12 décembre 2008

26 novembre 2008

Le Lagon 2 est une excroissance récente d'un restaurant renommé donnant sur la mer. Ses deux étages à flanc de falaise ont été dessinés et décorés pour imiter les coursives et les cabines d'un paquebot. La réception même rappelle l'atrium des yachts de croisière Seabourn que nous avions pris ces dernières années, avec les mêmes boiseries exotiques et le même escalier central en spirale à main-courante en cuivre.
L'hôtel ne contient qu'une cinquantaine de chambres, si bien que nous sommes vite familiers avec sa topologie et jouissons presque instantanément d'une relation de confiance avec le personnel réduit: le gérant de la salle à dîner, Yoro, sa serveuse principale (dont la coiffure, à notre amusement non déguisé, change tous les jours), les garçons d'étage -- un grand jeune et un petit vieux --, le couple de la réception seront devenus des copains au bout de deux jours.

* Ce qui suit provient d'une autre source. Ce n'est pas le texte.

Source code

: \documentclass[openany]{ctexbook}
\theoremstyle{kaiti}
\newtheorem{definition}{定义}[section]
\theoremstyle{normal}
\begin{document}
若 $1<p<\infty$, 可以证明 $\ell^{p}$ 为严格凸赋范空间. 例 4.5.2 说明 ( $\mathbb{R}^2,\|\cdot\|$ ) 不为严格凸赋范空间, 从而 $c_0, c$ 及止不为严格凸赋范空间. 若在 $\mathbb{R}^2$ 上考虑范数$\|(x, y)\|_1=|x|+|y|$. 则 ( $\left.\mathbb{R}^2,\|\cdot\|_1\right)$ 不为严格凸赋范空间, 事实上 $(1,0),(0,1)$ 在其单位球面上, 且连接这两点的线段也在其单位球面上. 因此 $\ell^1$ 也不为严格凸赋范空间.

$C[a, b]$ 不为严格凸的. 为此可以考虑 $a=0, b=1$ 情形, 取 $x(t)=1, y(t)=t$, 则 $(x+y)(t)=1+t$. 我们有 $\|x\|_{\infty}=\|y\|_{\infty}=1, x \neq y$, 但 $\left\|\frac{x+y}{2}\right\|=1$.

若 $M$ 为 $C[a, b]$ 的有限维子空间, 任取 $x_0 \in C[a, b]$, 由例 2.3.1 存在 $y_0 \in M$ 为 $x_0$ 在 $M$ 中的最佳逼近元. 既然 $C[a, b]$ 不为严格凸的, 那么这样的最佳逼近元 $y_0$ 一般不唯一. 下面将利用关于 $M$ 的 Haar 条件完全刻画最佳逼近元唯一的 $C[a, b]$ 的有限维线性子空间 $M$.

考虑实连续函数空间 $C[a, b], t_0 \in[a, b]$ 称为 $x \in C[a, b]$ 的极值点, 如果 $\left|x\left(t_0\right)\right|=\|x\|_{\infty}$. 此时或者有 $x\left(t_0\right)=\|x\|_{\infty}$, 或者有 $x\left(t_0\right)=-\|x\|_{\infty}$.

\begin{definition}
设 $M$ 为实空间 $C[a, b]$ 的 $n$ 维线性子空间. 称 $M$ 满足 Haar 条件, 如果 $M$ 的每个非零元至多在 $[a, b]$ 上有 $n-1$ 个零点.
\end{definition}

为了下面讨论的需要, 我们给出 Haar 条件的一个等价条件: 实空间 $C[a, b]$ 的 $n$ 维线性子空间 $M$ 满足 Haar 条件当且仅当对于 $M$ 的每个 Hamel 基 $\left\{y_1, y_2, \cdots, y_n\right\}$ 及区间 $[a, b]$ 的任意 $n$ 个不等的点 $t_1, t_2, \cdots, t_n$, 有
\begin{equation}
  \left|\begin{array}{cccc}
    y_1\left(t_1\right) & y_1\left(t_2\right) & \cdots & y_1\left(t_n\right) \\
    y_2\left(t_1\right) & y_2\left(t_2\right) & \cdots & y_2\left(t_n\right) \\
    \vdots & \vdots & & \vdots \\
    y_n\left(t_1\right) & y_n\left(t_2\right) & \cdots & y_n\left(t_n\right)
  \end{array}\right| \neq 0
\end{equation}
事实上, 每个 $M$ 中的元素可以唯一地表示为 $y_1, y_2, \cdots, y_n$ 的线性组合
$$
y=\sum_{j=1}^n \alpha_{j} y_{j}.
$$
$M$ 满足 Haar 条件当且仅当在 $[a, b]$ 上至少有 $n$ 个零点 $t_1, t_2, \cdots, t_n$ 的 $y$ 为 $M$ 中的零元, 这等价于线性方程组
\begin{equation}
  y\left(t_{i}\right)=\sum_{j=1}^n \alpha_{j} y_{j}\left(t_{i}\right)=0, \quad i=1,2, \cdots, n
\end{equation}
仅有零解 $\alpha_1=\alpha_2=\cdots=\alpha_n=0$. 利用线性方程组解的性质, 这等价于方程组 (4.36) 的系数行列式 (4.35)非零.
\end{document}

Notre chambre est très confortable en plus d'être élégante, offrant un mur entièrement vitré ouvrant sur une terrasse d'où nous apercevons la Plage aux Enfants, la jetée sur la pointe de la Corniche et un peu plus loin derrière, le bout le plus élevé de l'île de Gorée. Seule réserve, un manque d'espaces de rangement qui va nous obliger à des prodiges d'ordre et d'organisation. "C'est pas fait pour rester ici plus qu'une nuit ou deux", commente Azur.
En revanche, en nous levant dimanche matin, nous pouvons contempler à nos pieds une flottille de bateaux de pêche hauts en couleurs que croisent des kayaks de mer pagayés par d'énergiques touristes, sur un fond de pétroliers et grands cargos qui font du sur-place au large, attendant de pénétrer dans le port très achalandé. Au-dessus de cette animation maritime, des vols d'aigles-pêcheurs tournoient inlassablement pour tout-à-coup plonger en rase-mottes à la poursuite d'un menu fretin que les pêcheurs auraient négligé. Un de ces majestueux oiseaux viendra même se reposer quelques minutes sur la balustrade de notre balcon.
Nous passons le gros de la journée à l'hôtel pour récupérer et nous installer, nous hasardant à peine quelques minutes dehors pour explorer un voisinage immédiat sans intérêt, envahi de gamins vendeurs de cigarettes, mouchoirs de papier et surtout cartes téléphoniques Orange. Nous avions envisagé d'aller manger au chic restaurant Lagon 1, situé sur un ponton à 200 mètres en contrebas, mais la paresse nous incite à nous contenter du menu, par ailleurs excellent, de la salle à dîner intérieure de l'hôtel.
En début de soirée, notre vieil ami Pape Touré s'annonce à l'entrée. En grimpant l'escalier en colimaçon pour l'accueillir à la réception, je suis saisi d'un doute: il y a près de vingt ans que nous ne nous sommes pas vus, allons-nous au moins nous reconnaître et, malgré la chaleur de nos récentes conversations au téléphone, l'amitié et la complicité de jadis auront-elles survécu? Il suffit d'un moment et d'un regard pour me rassurer pleinement. En premier lieu, il n'a presque pas changé (beaucoup moins que moi, en tout cas), sauf pour un peu d'embonpoint et le poivre-et-sel qui saupoudre sa courte chevelure au-dessus d'un de ses immenses boubous blancs -- descendant de Peuls, il fait à peu près deux mètres de haut. Et sitôt qu'il me voit, sa tête un peu sévère se fend de cet immense sourire bon enfant qui le transforme en grand gamin espiègle.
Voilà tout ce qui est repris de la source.